Ask forgiveness. Beg to be saved!
But who could be listening?
Dalia feels exhausted by this burden of solitude, hopeless to a degree she’s never before felt. She tries to believe the self-pity isn’t real, that it’s only a symptom of her physical pain, but she gives in
to an overwhelming sense of vulnerability and angrily discards the suggestion. Her persistence, which she’s always considered a strength, is really only stubbornness. Self-reliance is nothing more than a name invented by the forsaken to disguise their own loneliness. Normally she wouldn’t allow herself to think this way, but she no longer cares. Her plight is real.
If her power has reached an end, she’ll have nothing left at all. Who will be here for her? Dalia trembles, heartbroken and afraid, experiencing the fear of an abandoned child, beyond hope or rescue. The panic rises, a jagged spike that quickens her breath. She wants to run, but her body is incapable of rising from the bed.

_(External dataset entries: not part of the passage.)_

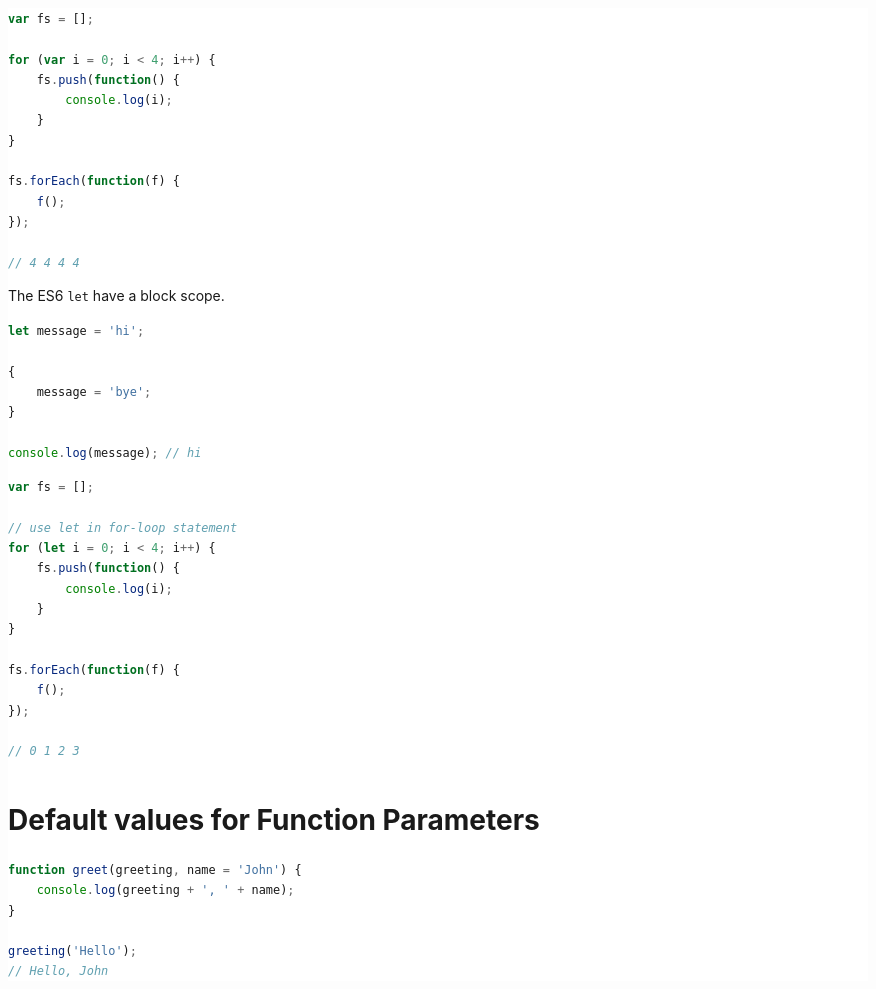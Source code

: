 
```javascript
var fs = [];

for (var i = 0; i < 4; i++) {
    fs.push(function() {
        console.log(i);
    }
}

fs.forEach(function(f) {
    f();
});

// 4 4 4 4
```

The ES6 `let` have a block scope.


```javascript
let message = 'hi';

{
    message = 'bye';
}

console.log(message); // hi
```


```javascript
var fs = [];

// use let in for-loop statement
for (let i = 0; i < 4; i++) {
    fs.push(function() {
        console.log(i);
    }
}

fs.forEach(function(f) {
    f();
});

// 0 1 2 3 
```

# Default values for Function Parameters


```javascript
function greet(greeting, name = 'John') {
    console.log(greeting + ', ' + name);
}

greeting('Hello');
// Hello, John
```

“Please…” she moans through gritted teeth.
No grace, no dignity remaining, only weakness in the face of looming death. She needs help, any assistance from anyone at all. Yet no one cares. Whatever lies Tara Lamb’s husband spread about Dalia, she still deserves better. Someone loyal should have come. If not Tara Lamb herself, one of the others.
“I…need you.” Finally Dalia allows herself to direct her pleading outward, words choking, interrupted by tears. If she begs, if she cries, someone will respond. She strains to project her voice, to cry as loudly as she’s able. “Please. Save me!”
The suffering of her body is overmatched by anguish of spirit. She would offer anything, even promise to give herself faithfully again, if only…
But how? What has she to offer, lying here this way? She has no payment to pledge in exchange for salvation.
A bargain.
That’s what Dalia can give. Her promise.